L’anniversaire de la signature des accords de Camp David entre Israël et l’Egypte, il y a tout juste 40 ans – est l’occasion de revenir sur cet événement historique, dont la signification véritable apparaît bien différemment aujourd’hui. Par une ironie de l’histoire, c’est Menahem Begin, le “faucon”, qui fixa le précédent dangereux et trompeur de “la paix contre les territoires”. Le faux messianisme de la paix qui triompha par la suite à Oslo était déjà présent dans la société et dans la classe politique israélienne en 1977.
Le premier à avoir compris, dans le camp arabe, la transformation qu’avait subie l’État d’Israël au lendemain de la « guerre d’octobre » fut Anouar Al-Sadate. Un certain discours le présente aujourd’hui, à l’instar de Rabin, comme un « faucon devenu colombe ». Mais ce raccourci journalistique est faux et trompeur, pour l’un comme pour l’autre. Il faut relire le dernier discours de Rabin à la Knesset [1] pour comprendre qu’il n’a jamais renié son passé ; et il faut relire le discours de Sadate à Jérusalem, pour comprendre qu’il est lui aussi resté fidèle à ses engagements et à sa vision, conforme à la doctrine politique de l’Égypte établie depuis la Révolution des officiers libres en 1952. Le plus farouche ennemi d’Israël, admirateur d’Hitler dans sa jeunesse [2], ne s’est pas transformé du jour au lendemain en ami des Juifs : il a tout simplement compris que la meilleure façon de vaincre Israël était de se servir de la paix comme d’un cheval de Troie pour affaiblir et diviser l’opinion israélienne, et pour obtenir par la négociation ce que les armées arabes n’avaient pu remporter sur les champs de bataille.

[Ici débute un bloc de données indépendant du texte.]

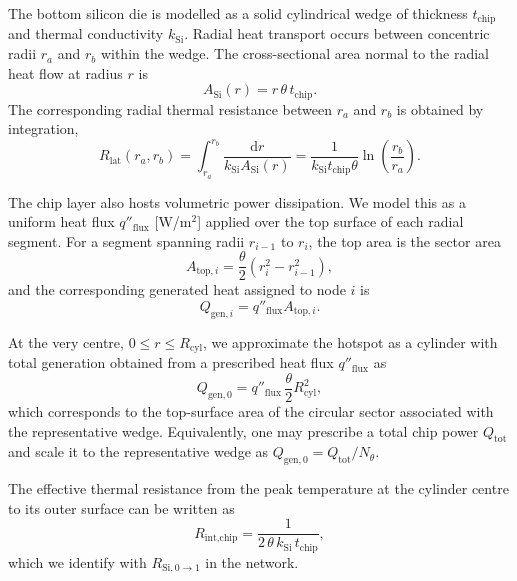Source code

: \documentclass[conference]{IEEEtran}
\begin{document}
The bottom silicon die is modelled as a solid cylindrical wedge of thickness $t_{\text{chip}}$ and thermal conductivity $k_{\text{Si}}$. Radial heat transport occurs between concentric radii $r_a$ and $r_b$ within the wedge. The cross-sectional area normal to the radial heat flow at radius $r$ is
\begin{equation}
	A_{\text{Si}}(r) = r \, \theta \, t_{\text{chip}}.
\end{equation}
The corresponding radial thermal resistance between $r_a$ and $r_b$ is obtained by integration,
\begin{equation}
	R_{\text{lat}}(r_a,r_b) = \int_{r_a}^{r_b} \frac{\mathrm{d}r}{k_{\text{Si}} A_{\text{Si}}(r)}
	= \frac{1}{k_{\text{Si}} t_{\text{chip}} \theta} \ln\!\left( \frac{r_b}{r_a} \right).
	\label{eq:R_lat_chip}
\end{equation}

The chip layer also hosts volumetric power dissipation. We model this as a uniform heat flux $q''_{\text{flux}}$ [W/m$^2$] applied over the top surface of each radial segment. For a segment spanning radii $r_{i-1}$ to $r_i$, the top area is the sector area
\begin{equation}
	A_{\text{top},i} = \frac{\theta}{2} (r_i^2 - r_{i-1}^2),
	\label{eq:Atop_i}
\end{equation}
and the corresponding generated heat assigned to node $i$ is
\begin{equation}
	Q_{\text{gen},i} = q''_{\text{flux}} A_{\text{top},i}.
	\label{eq:Qgen_i}
\end{equation}

At the very centre, $0 \le r \le R_{\text{cyl}}$, we approximate the hotspot as a cylinder with total generation obtained from a prescribed heat flux $q''_{\text{flux}}$ as
\begin{equation}
	 Q_{\text{gen},0} = q''_{\text{flux}} \, \frac{\theta}{2} R_{\text{cyl}}^2,
	\label{eq:Qgen0}
\end{equation}
which corresponds to the top-surface area of the circular sector associated with the representative wedge. Equivalently, one may prescribe a total chip power $Q_{\text{tot}}$ and scale it to the representative wedge as $Q_{\text{gen},0} = Q_{\text{tot}}/N_\theta$.

The effective thermal resistance from the peak temperature at the cylinder centre to its outer surface can be written as
\begin{equation}
	R_{\text{int,chip}} = \frac{1}{2 \, \theta \, k_{\text{Si}} \, t_{\text{chip}}},
	\label{eq:R_int_chip}
\end{equation}
which we identify with $R_{\text{Si},0\to 1}$ in the network.
\end{document}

D’une société idéaliste à une société individualiste
Un des ouvrages qui a le mieux décrit cette transformation en Israël est celui d’un sociologue de l’université de Haïfa, Oz Almog [3], qui a montré le passage d’une société idéaliste et collectiviste (celle de la génération de 1948 ou « génération de l’État ») à une société plus matérialiste et individualiste, celle de l’après-guerre de Kippour. Cette transformation a pris des formes multiples, touchant tous les domaines de la société et de la vie publique et privée (les médias, les arts, les rapports hommes-femmes, etc.) Mais c’est dans le domaine politique que ses conséquences ont été les plus marquantes.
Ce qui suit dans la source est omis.